The Tea Party is determinedly decentralized.

ByABC News
August 13, 2010, 3:02 PM

Aug. 15, 2010 -- A year ago, the political hurricane known as the "Tea Party" erupted in made-for-YouTube confrontations at congressional town hall meetings on the pending health care overhaul.

This August, the movement's supporters seem less rowdy — perhaps because they're pounding the pavement and dialing phones, trying to alter the balance of power in Congress in the fall elections. While Tea Party-favored candidates have lost in contests including the California GOP Senate primary, they have won Republican Senate primaries in Colorado, Kentucky, Nevada and Utah.

They say it's just the start.

"We're not in this to make noise and to saber-rattle," says Dan Blanchard of the Louisville Tea Party, which helped Rand Paul claim the Senate nomination in Kentucky. "We're in this thing to win."

The test now: Whether Paul and others can prevail under even tougher scrutiny and win over the broader electorate that votes in November. That will require a sustained commitment from a network that revels in its bottom-up nature and loose organization.

"That's part of the verve and vibrancy," says Rep. Michele Bachmann. At the first meeting of the congressional Tea Party Caucus last month, the Minnesota Republican underscored the primacy of the grass roots by having members of the public sit on the dais normally reserved for members of Congress. Lawmakers sat in the audience.

Because the Tea Party is so determinedly decentralized, USA TODAY reached out to activists from New York to California, Ohio to Louisiana to get a sense of the breadth and depth of the movement's motivations, priorities, concerns and aspirations.

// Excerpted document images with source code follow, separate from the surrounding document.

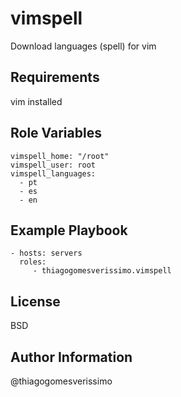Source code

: vimspell
=========

Download languages (spell) for vim

Requirements
------------

vim installed

Role Variables
--------------

    vimspell_home: "/root"
    vimspell_user: root
    vimspell_languages:
      - pt
      - es
      - en

Example Playbook
----------------

    - hosts: servers
      roles:
         - thiagogomesverissimo.vimspell

License
-------

BSD

Author Information
------------------

@thiagogomesverissimo
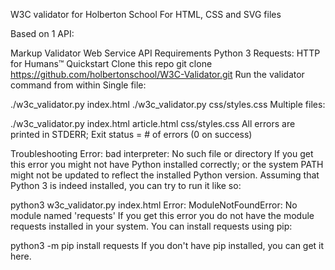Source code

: W3C validator for Holberton School
For HTML, CSS and SVG files

Based on 1 API:

Markup Validator Web Service API
Requirements
Python 3
Requests: HTTP for Humans™
Quickstart
Clone this repo
git clone https://github.com/holbertonschool/W3C-Validator.git
Run the validator command from within
Single file:

./w3c_validator.py index.html
./w3c_validator.py css/styles.css
Multiple files:

./w3c_validator.py index.html article.html css/styles.css
All errors are printed in STDERR; Exit status = # of errors (0 on success)

Troubleshooting
Error: bad interpreter: No such file or directory If you get this error you might not have Python installed correctly; or the system PATH might not be updated to reflect the installed Python version.
Assuming that Python 3 is indeed installed, you can try to run it like so:

python3 w3c_validator.py index.html
Error: ModuleNotFoundError: No module named 'requests' If you get this error you do not have the module requests installed in your system.
You can install requests using pip:

python3 -m pip install requests
If you don't have pip installed, you can get it here.
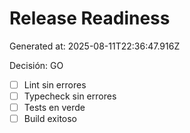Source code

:# Release Readiness

Generated at: 2025-08-11T22:36:47.916Z

Decisión: GO

- [ ] Lint sin errores
- [ ] Typecheck sin errores
- [ ] Tests en verde
- [ ] Build exitoso
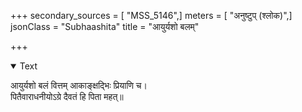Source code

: +++
secondary_sources = [ "MSS_5146",]
meters = [ "अनुष्टुप् (श्लोक)",]
jsonClass = "Subhaashita"
title = "आयुर्यशो बलम्"

+++

<details open><summary>Text</summary>

आयुर्यशो बलं वित्तम् आकाङ्क्षद्भिः प्रियाणि च।  
पितैवाराधनीयोऽग्रे दैवतं हि पिता महत्॥
</details>
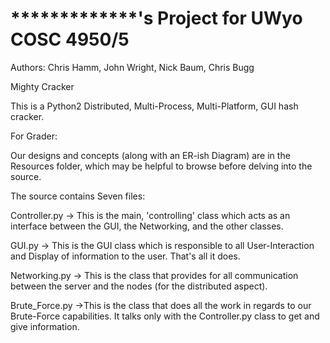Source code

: *************'s Project for UWyo COSC 4950/5
============================================

Authors: Chris Hamm, John Wright, Nick Baum, Chris Bugg

Mighty Cracker

This is a Python2 Distributed, Multi-Process, Multi-Platform, GUI hash cracker.


For Grader:

Our designs and concepts (along with an ER-ish Diagram) are in the Resources folder,
which may be helpful to browse before delving into the source.

The source contains Seven files:

Controller.py -> This is the main, 'controlling' class which acts as an interface
                    between the GUI, the Networking, and the other classes.
                    
GUI.py ->        This is the GUI class which is responsible to all User-Interaction
                    and Display of information to the user. That's all it does.
                    
Networking.py -> This is the class that provides for all communication between the 
                    server and the nodes (for the distributed aspect).
                    
Brute_Force.py ->This is the class that does all the work in regards to our Brute-Force
                    capabilities. It talks only with the Controller.py class to get and
                    give information.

While it's difficult to generalize about any group, especially one still in evolution, the interviews provide a ground-level glimpse in their own words of the passions that drive the movement.

Among consistent themes, they:

Keep it local. Chris Littleton, head of a Tea Party group in Cincinnati, says the activists he knows are driven by "this sense that you have to own your backyard first."